Question Answering (QA)¶

class BERTForQuestionAnswering(nn.Module):
    def __init__(self, bert):
        super().__init__()
        self.bert = bert
        hidden_size = bert.embedding.token_embedding.embedding_dim
        self.qa_outputs = nn.Linear(hidden_size, 2)  # start, end

    def forward(self, input_ids, segment_ids, attention_mask):
        output = self.bert(input_ids, segment_ids, attention_mask)
        logits = self.qa_outputs(output)  # (batch, seq, 2)

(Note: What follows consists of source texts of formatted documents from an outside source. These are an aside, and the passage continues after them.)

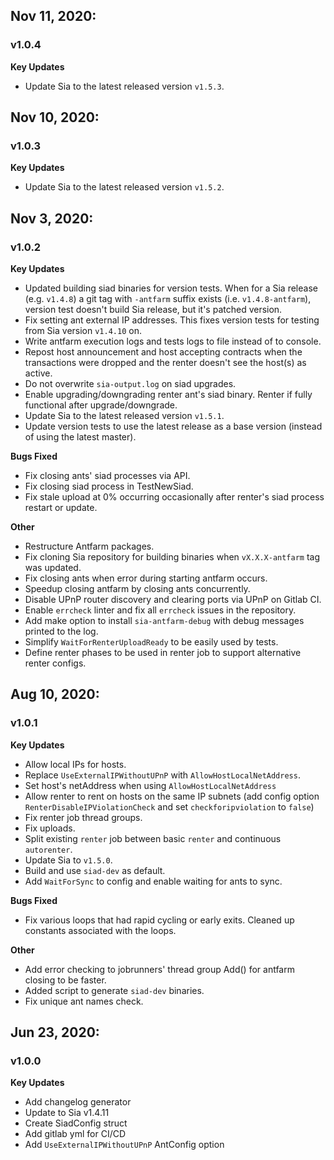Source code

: ## Nov 11, 2020:
### v1.0.4
**Key Updates**
- Update Sia to the latest released version `v1.5.3`.

## Nov 10, 2020:
### v1.0.3
**Key Updates**
- Update Sia to the latest released version `v1.5.2`.

## Nov 3, 2020:
### v1.0.2
**Key Updates**
- Updated building siad binaries for version tests. When for a Sia release
  (e.g. `v1.4.8`) a git tag with `-antfarm` suffix exists (i.e.
  `v1.4.8-antfarm`), version test doesn't build Sia release, but it's patched
  version.
- Fix setting ant external IP addresses. This fixes version tests for testing
  from Sia version `v1.4.10` on.
- Write antfarm execution logs and tests logs to file instead of to console.
- Repost host announcement and host accepting contracts when the transactions
  were dropped and the renter doesn't see the host(s) as active.
- Do not overwrite `sia-output.log` on siad upgrades.
- Enable upgrading/downgrading renter ant's siad binary. Renter if fully
  functional after upgrade/downgrade.
- Update Sia to the latest released version `v1.5.1`.
- Update version tests to use the latest release as a base version (instead of
  using the latest master).

**Bugs Fixed**
- Fix closing ants' siad processes via API.
- Fix closing siad process in TestNewSiad.
- Fix stale upload at 0% occurring occasionally after renter's siad process
  restart or update.

**Other**
- Restructure Antfarm packages.
- Fix cloning Sia repository for building binaries when `vX.X.X-antfarm` tag
  was updated.
- Fix closing ants when error during starting antfarm occurs.
- Speedup closing antfarm by closing ants concurrently.
- Disable UPnP router discovery and clearing ports via UPnP on Gitlab CI.
- Enable `errcheck` linter and fix all `errcheck` issues in the repository.
- Add make option to install `sia-antfarm-debug` with debug messages printed to
  the log.
- Simplify `WaitForRenterUploadReady` to be easily used by tests.
- Define renter phases to be used in renter job to support alternative renter
  configs.

## Aug 10, 2020:
### v1.0.1
**Key Updates**
- Allow local IPs for hosts.
- Replace `UseExternalIPWithoutUPnP` with `AllowHostLocalNetAddress`.
- Set host's netAddress when using `AllowHostLocalNetAddress`
- Allow renter to rent on hosts on the same IP subnets (add config option
  `RenterDisableIPViolationCheck` and set `checkforipviolation` to `false`)
- Fix renter job thread groups.
- Fix uploads.
- Split existing `renter` job between basic `renter` and continuous
  `autorenter`.
- Update Sia to `v1.5.0`.
- Build and use `siad-dev` as default.
- Add `WaitForSync` to config and enable waiting for ants to sync.

**Bugs Fixed**
- Fix various loops that had rapid cycling or early exits. Cleaned up constants associated with the loops.

**Other**
- Add error checking to jobrunners' thread group Add() for antfarm closing to
  be faster.
- Added script to generate `siad-dev` binaries.
- Fix unique ant names check.

## Jun 23, 2020:
### v1.0.0
**Key Updates**
- Add changelog generator
- Update to Sia v1.4.11
- Create SiadConfig struct
- Add gitlab yml for CI/CD
- Add `UseExternalIPWithoutUPnP` AntConfig option

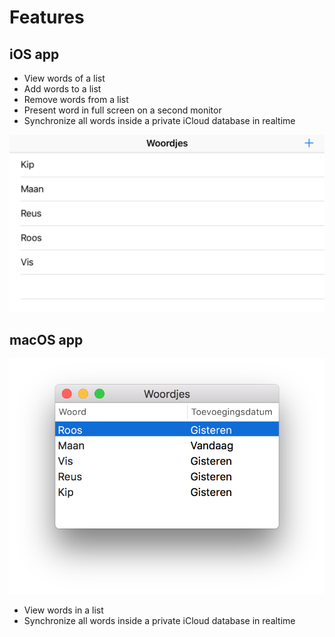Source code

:# Features

## iOS app

- View words of a list
- Add words to a list
- Remove words from a list
- Present word in full screen on a second monitor
- Synchronize all words inside a private iCloud database in realtime

 ![iOS](Screenshots/iOS.PNG)

## macOS app

 ![macOS](Screenshots/macOS.png)

- View words in a list
- Synchronize all words inside a private iCloud database in realtime
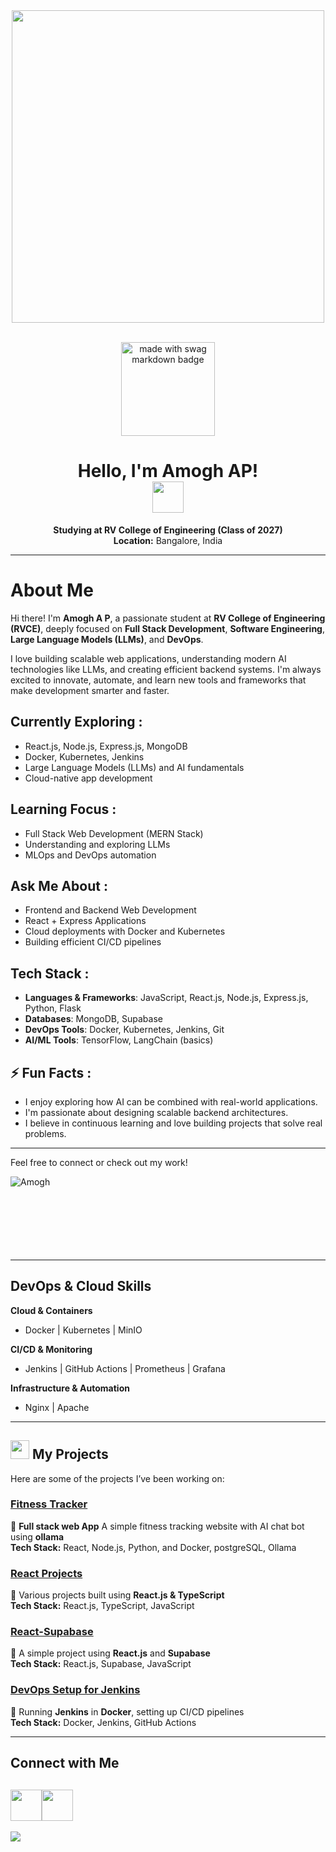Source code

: <div align="center">

<img src="https://user-images.githubusercontent.com/74038190/219923809-b86dc415-a0c2-4a38-bc88-ad6cf06395a8.gif" width="500">

<a href="https://github.com/Amogh-lab"></br>
  <img src="https://forthebadge.com/images/badges/built-with-swag.svg" width="150" alt="made with swag markdown badge">
</a> 

# Hello, I'm Amogh AP! </br> <img src="https://user-images.githubusercontent.com/74038190/212281775-b468df30-4edc-4bf8-a4ee-f52e1aaddc86.gif" width="50">

**Studying at RV College of Engineering (Class of 2027)**  
 **Location:** Bangalore, India

</div>

---

#  About Me

Hi there! I'm **Amogh A P**, a passionate student at **RV College of Engineering (RVCE)**, deeply focused on **Full Stack Development**, **Software Engineering**, **Large Language Models (LLMs)**, and **DevOps**.

I love building scalable web applications, understanding modern AI technologies like LLMs, and creating efficient backend systems. I'm always excited to innovate, automate, and learn new tools and frameworks that make development smarter and faster.

##  Currently Exploring :
- React.js, Node.js, Express.js, MongoDB
- Docker, Kubernetes, Jenkins
- Large Language Models (LLMs) and AI fundamentals
- Cloud-native app development

##  Learning Focus :
- Full Stack Web Development (MERN Stack)
- Understanding and exploring LLMs
- MLOps and DevOps automation

##  Ask Me About :
- Frontend and Backend Web Development
- React + Express Applications
- Cloud deployments with Docker and Kubernetes
- Building efficient CI/CD pipelines

##  Tech Stack :
- **Languages & Frameworks**: JavaScript, React.js, Node.js, Express.js, Python, Flask
- **Databases**: MongoDB, Supabase
- **DevOps Tools**: Docker, Kubernetes, Jenkins, Git
- **AI/ML Tools**: TensorFlow, LangChain (basics)

## ⚡ Fun Facts :
- I enjoy exploring how AI can be combined with real-world applications.
- I'm passionate about designing scalable backend architectures.
- I believe in continuous learning and love building projects that solve real problems.


---

Feel free to connect or check out my work!


<p>
  <img align="left" src="https://github-readme-stats.vercel.app/api/top-langs?username=Amogh-lab&show_icons=true&locale=en&layout=compact&theme=dark" alt="Amogh" />
</p>

<br><br><br><br><br><br></br>

---

## DevOps & Cloud Skills
 **Cloud & Containers**  
- Docker  | Kubernetes  | MinIO 

 **CI/CD & Monitoring**  
- Jenkins  | GitHub Actions | Prometheus  | Grafana 

 **Infrastructure & Automation**  
-  Nginx | Apache  

---

## <img src="https://user-images.githubusercontent.com/74038190/212257465-7ce8d493-cac5-494e-982a-5a9deb852c4b.gif" width="30"> My Projects  

Here are some of the projects I’ve been working on:

### [ Fitness Tracker](https://github.com/Amogh-lab/Fitness-tracker)  
🔹 **Full stack web App** A simple fitness tracking website with AI chat bot using **ollama**<br/>
**Tech Stack:** React, Node.js, Python, and Docker, postgreSQL, Ollama

### [ React Projects](https://github.com/Amogh-lab/React-project)  
🔹 Various projects built using **React.js & TypeScript**  
**Tech Stack:** React.js, TypeScript, JavaScript  

### [ React-Supabase](https://github.com/Amogh-lab/React-Supabase)  
🔹 A simple project using **React.js** and **Supabase**  
**Tech Stack:** React.js, Supabase, JavaScript  

### [ DevOps Setup for Jenkins](https://github.com/Amogh-lab/Documentaries)  
🔹 Running **Jenkins** in **Docker**, setting up CI/CD pipelines  
**Tech Stack:** Docker, Jenkins, GitHub Actions  

---

##  Connect with Me  

[<img src="https://user-images.githubusercontent.com/74038190/235294012-0a55e343-37ad-4b0f-924f-c8431d9d2483.gif" width="50">](https://www.linkedin.com/in/amogh-ap-750832293)[<img src="https://user-images.githubusercontent.com/74038190/235294013-a33e5c43-a01c-43f6-b44d-a406d8b4ab75.gif" width="50">](https://www.instagram.com/justttamogh)
---

<img src="https://camo.githubusercontent.com/ff1d4eb768b74fa335491dd8a7e87d95017665c1570e5a8828fddfdb728da450/68747470733a2f2f63617073756c652d72656e6465722e76657263656c2e6170702f6170693f747970653d776176696e6726636f6c6f723d6772616469656e74266865696768743d3130302673656374696f6e3d666f6f746572">
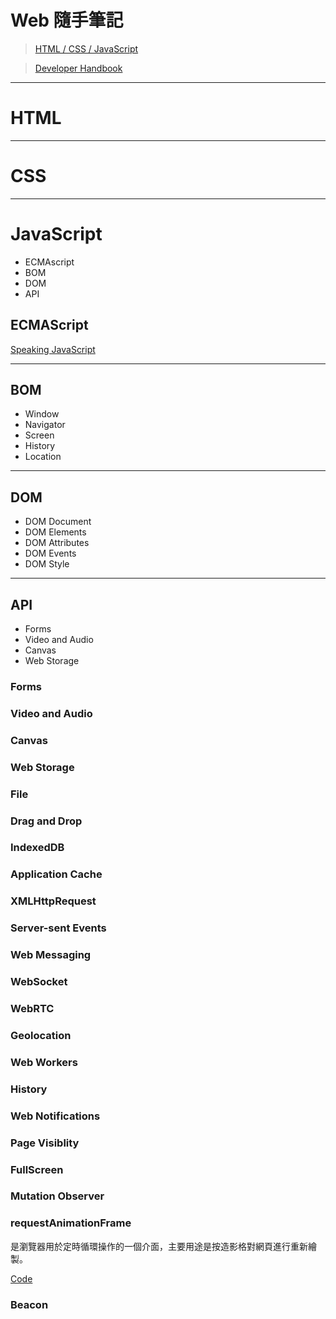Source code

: # Web 隨手筆記
> [HTML / CSS / JavaScript](https://platform.html5.org/)

> [Developer Handbook](http://www.frontendhandbook.com/)

***

# HTML

***

# CSS

***

# JavaScript
* ECMAscript
* BOM
* DOM
* API

## ECMAScript
[Speaking JavaScript](http://speakingjs.com/es5/)

***

## BOM
* Window
* Navigator
* Screen
* History
* Location

***

## DOM
* DOM Document
* DOM Elements
* DOM Attributes
* DOM Events
* DOM Style

***

## API
* Forms
* Video and Audio
* Canvas
* Web Storage

### Forms

### Video and Audio

### Canvas

### Web Storage

### File

### Drag and Drop

### IndexedDB

### Application Cache

### XMLHttpRequest

### Server-sent Events

### Web Messaging

### WebSocket

### WebRTC

### Geolocation

### Web Workers

### History

### Web Notifications

### Page Visiblity

### FullScreen

### Mutation Observer

### requestAnimationFrame
是瀏覽器用於定時循環操作的一個介面，主要用途是按造影格對網頁進行重新繪製。

[Code](http://codepen.io/Shyam-Chen/pen/KVqMjj)

### Beacon
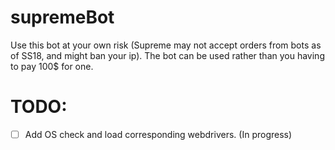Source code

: # supremeBot
Use this bot at your own risk (Supreme may not accept orders from bots as of SS18, and might ban your ip). 
The bot can be used rather than you having to pay 100$ for one.

# TODO:
- [ ] Add OS check and load corresponding webdrivers. (In progress)
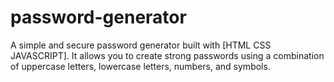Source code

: # password-generator
A simple and secure password generator built with [HTML CSS JAVASCRIPT]. It allows you to create strong passwords using a combination of uppercase letters, lowercase letters, numbers, and symbols.
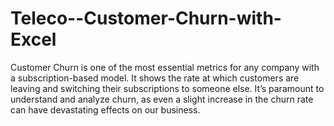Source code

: # Teleco--Customer-Churn-with-Excel
Customer Churn is one of the most essential metrics for any company with a subscription-based model. It shows the rate at which customers are leaving and switching their subscriptions to someone else.  It’s paramount to understand and analyze churn, as even a slight increase in the churn rate can have devastating effects on our business.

        start_logits = logits[:, :, 0]  # (batch, seq)
        end_logits = logits[:, :, 1]

        return start_logits, end_logits

6. BERT Variants¶

RoBERTa¶

Changes:
- Remove NSP (use MLM only)
- Dynamic masking (different masking per epoch)
- Larger batches, longer training
- Byte-Level BPE tokenizer

Result: Improved performance over BERT

ALBERT¶

Changes:
- Embedding factorization (V×E, E×H → V×E, E<<H)
- Cross-layer parameter sharing
- NSP → SOP (Sentence Order Prediction)

Result: Significantly reduced parameters, similar performance

DistilBERT¶

Changes:
- Knowledge distillation (Teacher: BERT → Student: smaller model)
- 6 layers (half of BERT)

Result: 40% smaller, 60% faster, retains 97% performance

Comparison¶

Model	Layers	Parameters	Speed	Features
BERT-base	12	110M	1x	Baseline
RoBERTa	12	125M	1x	Optimized training
ALBERT-base	12	12M	1x	Parameter sharing
DistilBERT	6	66M	2x	Knowledge distillation

7. Using HuggingFace BERT¶

Basic Usage¶

from transformers import BertTokenizer, BertModel

# Load tokenizer and model
tokenizer = BertTokenizer.from_pretrained('bert-base-uncased')
model = BertModel.from_pretrained('bert-base-uncased')

# Encoding
text = "Hello, how are you?"
inputs = tokenizer(text, return_tensors='pt')

# Forward pass
outputs = model(**inputs)

# Outputs
last_hidden_state = outputs.last_hidden_state  # (1, seq, 768)
pooler_output = outputs.pooler_output          # (1, 768) - [CLS] transformation

Classification Model¶

from transformers import BertForSequenceClassification

model = BertForSequenceClassification.from_pretrained(
    'bert-base-uncased',
    num_labels=2
)

inputs = tokenizer("I love this movie!", return_tensors='pt')
outputs = model(**inputs)
logits = outputs.logits  # (1, 2)

Attention Visualization¶

from transformers import BertModel

model = BertModel.from_pretrained('bert-base-uncased', output_attentions=True)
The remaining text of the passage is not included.